For Gopal and his family, life in the rural Indian village is increasingly desperate and hopeless-"We stay, we starve," Gopal's Baba has warned. Under cover of night, they flee to Mumbai in hopes of finding work and a brighter future. But when they can't find Uncle Jama and their money runs short, the family end up on the streets.
Despite these hardships, Gopal imagines a beautiful life for his family, like he has seen in magazines, and is determined to make this happen. So when a stranger approaches him with the promise of a factory job, Gopal cannot turn down the chance to make his dreams come true. But Gopal has been deceived. There is no grand factory-instead, he is locked in a small, stuffy sweatshop with five other young boys, forced to work for no money and little food, making beaded frames for export.

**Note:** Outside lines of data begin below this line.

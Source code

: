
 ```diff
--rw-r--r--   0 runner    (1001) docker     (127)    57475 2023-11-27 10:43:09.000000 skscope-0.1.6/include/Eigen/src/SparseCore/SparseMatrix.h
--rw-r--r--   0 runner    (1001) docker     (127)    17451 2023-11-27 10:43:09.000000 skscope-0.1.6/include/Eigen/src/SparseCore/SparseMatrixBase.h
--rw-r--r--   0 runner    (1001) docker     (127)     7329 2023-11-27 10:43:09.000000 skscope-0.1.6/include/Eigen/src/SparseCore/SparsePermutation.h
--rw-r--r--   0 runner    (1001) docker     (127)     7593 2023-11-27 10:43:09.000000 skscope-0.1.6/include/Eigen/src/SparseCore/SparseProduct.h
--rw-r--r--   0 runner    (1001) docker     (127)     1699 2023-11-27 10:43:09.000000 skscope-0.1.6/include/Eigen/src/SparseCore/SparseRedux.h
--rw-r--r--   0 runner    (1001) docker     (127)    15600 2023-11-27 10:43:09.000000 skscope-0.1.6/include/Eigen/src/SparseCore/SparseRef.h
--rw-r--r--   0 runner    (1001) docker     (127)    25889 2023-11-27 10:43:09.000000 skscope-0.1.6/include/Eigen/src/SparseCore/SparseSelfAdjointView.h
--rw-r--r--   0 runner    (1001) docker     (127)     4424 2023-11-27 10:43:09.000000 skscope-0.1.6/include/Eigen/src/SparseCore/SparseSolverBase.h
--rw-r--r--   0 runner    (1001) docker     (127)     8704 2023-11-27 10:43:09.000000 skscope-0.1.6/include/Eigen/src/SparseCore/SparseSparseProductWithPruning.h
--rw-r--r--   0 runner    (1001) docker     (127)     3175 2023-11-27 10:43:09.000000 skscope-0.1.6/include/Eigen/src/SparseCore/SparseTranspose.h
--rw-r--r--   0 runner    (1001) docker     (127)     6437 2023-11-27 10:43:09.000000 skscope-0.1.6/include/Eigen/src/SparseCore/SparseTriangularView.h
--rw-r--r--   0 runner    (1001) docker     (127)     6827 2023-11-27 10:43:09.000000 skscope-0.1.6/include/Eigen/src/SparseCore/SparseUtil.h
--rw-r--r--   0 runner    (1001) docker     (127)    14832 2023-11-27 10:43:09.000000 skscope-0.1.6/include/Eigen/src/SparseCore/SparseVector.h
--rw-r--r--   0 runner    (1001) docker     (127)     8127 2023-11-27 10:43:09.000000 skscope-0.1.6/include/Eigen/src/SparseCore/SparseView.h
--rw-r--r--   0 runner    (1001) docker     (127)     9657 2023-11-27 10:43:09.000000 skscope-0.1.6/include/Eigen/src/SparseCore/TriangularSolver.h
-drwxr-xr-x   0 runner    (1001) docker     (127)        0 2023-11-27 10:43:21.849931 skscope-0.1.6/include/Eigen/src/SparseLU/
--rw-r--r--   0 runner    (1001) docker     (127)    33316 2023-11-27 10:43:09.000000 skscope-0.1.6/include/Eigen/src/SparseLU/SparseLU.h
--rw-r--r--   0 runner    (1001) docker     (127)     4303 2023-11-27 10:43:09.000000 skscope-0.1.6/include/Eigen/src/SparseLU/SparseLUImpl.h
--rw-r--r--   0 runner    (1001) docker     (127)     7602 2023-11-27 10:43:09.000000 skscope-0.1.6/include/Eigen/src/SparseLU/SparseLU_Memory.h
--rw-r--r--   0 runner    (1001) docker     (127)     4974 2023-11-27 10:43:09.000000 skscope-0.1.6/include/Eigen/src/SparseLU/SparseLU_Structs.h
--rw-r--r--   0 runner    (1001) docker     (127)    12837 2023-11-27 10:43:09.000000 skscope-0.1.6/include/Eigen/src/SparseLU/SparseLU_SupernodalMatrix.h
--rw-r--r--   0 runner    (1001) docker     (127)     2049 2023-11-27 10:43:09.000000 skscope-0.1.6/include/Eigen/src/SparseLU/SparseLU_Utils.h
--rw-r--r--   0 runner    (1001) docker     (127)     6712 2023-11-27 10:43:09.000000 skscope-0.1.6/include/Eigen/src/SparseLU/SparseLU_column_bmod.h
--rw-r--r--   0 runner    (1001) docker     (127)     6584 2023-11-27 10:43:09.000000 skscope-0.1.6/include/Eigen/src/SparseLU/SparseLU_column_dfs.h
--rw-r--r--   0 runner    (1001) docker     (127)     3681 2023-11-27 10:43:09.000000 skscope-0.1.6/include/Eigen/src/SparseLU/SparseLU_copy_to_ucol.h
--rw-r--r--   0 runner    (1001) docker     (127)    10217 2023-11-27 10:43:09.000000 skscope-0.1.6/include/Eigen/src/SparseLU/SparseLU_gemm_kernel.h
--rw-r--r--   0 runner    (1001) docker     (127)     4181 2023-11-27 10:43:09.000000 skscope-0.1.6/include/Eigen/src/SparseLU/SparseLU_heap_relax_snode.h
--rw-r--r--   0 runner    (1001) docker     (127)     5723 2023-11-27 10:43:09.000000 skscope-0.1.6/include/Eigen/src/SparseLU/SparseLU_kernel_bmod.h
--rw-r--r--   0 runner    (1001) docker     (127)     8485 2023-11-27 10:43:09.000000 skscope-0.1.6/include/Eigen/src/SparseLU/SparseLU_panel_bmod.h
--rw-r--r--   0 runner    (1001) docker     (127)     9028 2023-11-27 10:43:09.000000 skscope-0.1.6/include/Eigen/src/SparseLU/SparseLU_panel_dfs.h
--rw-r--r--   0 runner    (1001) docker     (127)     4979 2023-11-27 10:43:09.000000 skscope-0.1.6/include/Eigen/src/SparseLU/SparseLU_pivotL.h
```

The boys, pitted against one another by their cruel boss, do not trust one another. Gopal doesn't even know any of the boys names because the boys do not speak to each other, either. But Gopal's storyteller's nature gets the best of him, and late at night, he begins to share his stories, kahanis. With no other way out-some boys wouldn't have anywhere to go even if they did break free-Gopal's kahanis are their only escape from this horrible existence. In this hard-hitting and unforgettable novel springs a hope eternal, an unwavering force that reaffirms the power of story and the spirit of brotherhood.